The slave market, painting by Jean Leon Gerome

Slaves in Ancient Rome represented an important part of the population, which according to various historians would vary between 15 and even 30 percent of the inhabitants of the Roman Empire. Despite this, less is known about them and their lives often tend to get confused.

Although they are generally considered par excellence people without rights, slaves in Ancient Rome represented an important economic force for the Empire, also given the large portion of the population they represented, and for this reason they also had precise legal frameworks.

Although it has often happened in the history of the Empire that the treatments they endured were inhuman and brutal, it was in the interest of their owners to make sure that they could perform at their best. So let's go see what the slaves of Ancient Rome ate.

For the reasons we have said, starving slaves to the utmost as one might apparently think (and most likely happened, as the Ancient Romans were known for their particularly cruel punishments), since this was against their interest.

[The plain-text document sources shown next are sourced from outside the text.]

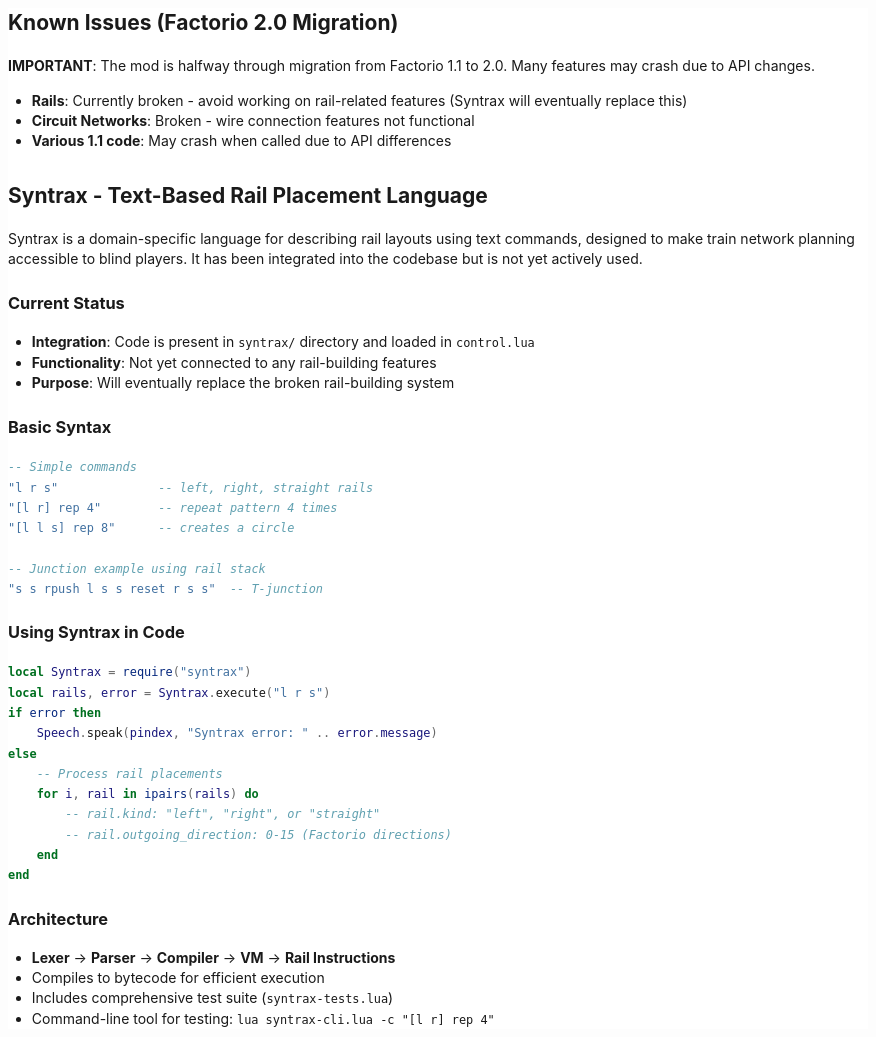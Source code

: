 ## Known Issues (Factorio 2.0 Migration)

**IMPORTANT**: The mod is halfway through migration from Factorio 1.1 to 2.0. Many features may crash due to API
changes.

- **Rails**: Currently broken - avoid working on rail-related features (Syntrax will eventually replace this)
- **Circuit Networks**: Broken - wire connection features not functional
- **Various 1.1 code**: May crash when called due to API differences

## Syntrax - Text-Based Rail Placement Language

Syntrax is a domain-specific language for describing rail layouts using text commands, designed to make train network planning accessible to blind players. It has been integrated into the codebase but is not yet actively used.

### Current Status
- **Integration**: Code is present in `syntrax/` directory and loaded in `control.lua`
- **Functionality**: Not yet connected to any rail-building features
- **Purpose**: Will eventually replace the broken rail-building system

### Basic Syntax
```lua
-- Simple commands
"l r s"              -- left, right, straight rails
"[l r] rep 4"        -- repeat pattern 4 times
"[l l s] rep 8"      -- creates a circle

-- Junction example using rail stack
"s s rpush l s s reset r s s"  -- T-junction
```

### Using Syntrax in Code
```lua
local Syntrax = require("syntrax")
local rails, error = Syntrax.execute("l r s")
if error then
    Speech.speak(pindex, "Syntrax error: " .. error.message)
else
    -- Process rail placements
    for i, rail in ipairs(rails) do
        -- rail.kind: "left", "right", or "straight"
        -- rail.outgoing_direction: 0-15 (Factorio directions)
    end
end
```

### Architecture
- **Lexer** → **Parser** → **Compiler** → **VM** → **Rail Instructions**
- Compiles to bytecode for efficient execution
- Includes comprehensive test suite (`syntrax-tests.lua`)
- Command-line tool for testing: `lua syntrax-cli.lua -c "[l r] rep 4"`
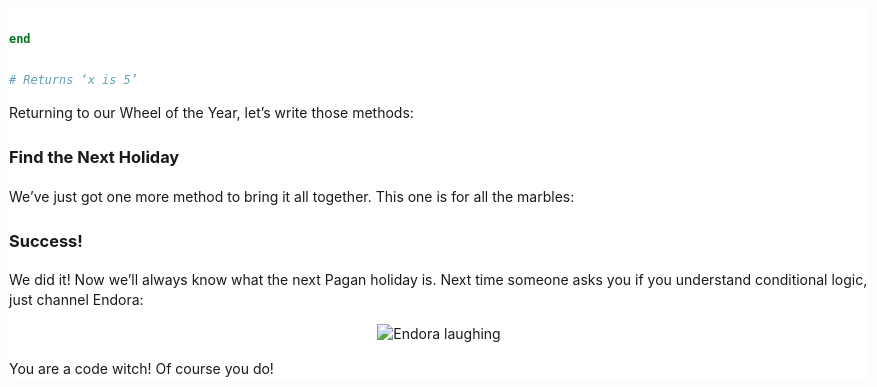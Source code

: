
 ```ruby

end

# Returns ‘x is 5’

```

Returning to our Wheel of the Year, let’s write those methods:

<iframe height="400px" width="100%" src="https://repl.it/@MrsAud/WotYHolidays?lite=true" scrolling="no" frameborder="no" allowtransparency="true" allowfullscreen="true" sandbox="allow-forms allow-pointer-lock allow-popups allow-same-origin allow-scripts allow-modals"></iframe>


### Find the Next Holiday

We’ve just got one more method to bring it all together. This one is for all the marbles:

<iframe height="400px" width="100%" src="https://repl.it/@MrsAud/WotYFinal?lite=true" scrolling="no" frameborder="no" allowtransparency="true" allowfullscreen="true" sandbox="allow-forms allow-pointer-lock allow-popups allow-same-origin allow-scripts allow-modals"></iframe>


### Success!

We did it! Now we’ll always know what the next Pagan holiday is. Next time someone asks you if you understand conditional logic, just channel Endora:

<center>
<img src='https://media.giphy.com/media/YAEbymEIQ581a/source.gif' alt="Endora laughing"/>
</center>

You are a code witch! Of course you do!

On the other hand, if the Roman slaves had to prepare their masters' food, what ended up on their table was certainly less cared for.

Unlike a poor citizen, a Roman slave had a guaranteed daily food. It was, however, made from cheap foods, such as fairly common quality bread and wine, vegetable soups, eggs and fruit. On the other hand, the diet of the gladiators was different, who needed to maintain a physique suitable for combat in arenas and who, contrary to what one might apparently think, needed to develop a layer of fat in order to be able to undergo a greater number of wounds.

One thing that slaves certainly ate less frequently - and especially less frequently than their owners - was meat, which was more expensive and considered more delicious. The meats that were mostly consumed by slaves were those of horses and donkeys, considered less valuable.

Roman slavegirl in an Oscar Pereira da Silva's paint (1894)

The treatment of the slaves, who as we have seen were a very high number, could be very different according to the attitude of the owners. Some, for example, could go hunting alone and consume what they could get. Furthermore, many could go out and use the money they eventually received to consume food in the thermopolium and taverns.

In general, the slaves were not starved to the limit because this risked becoming counterproductive for their masters, but it could happen frequently that the owners starved them on a regular basis, in order to avoid them becoming greedy and over-indulging.

We can however say that from the point of view of nutrition a slave probably ate more and more regularly than a poor Roman citizen, since it was in the interests of the masters to feed them properly in order to guarantee a certain productivity on their part.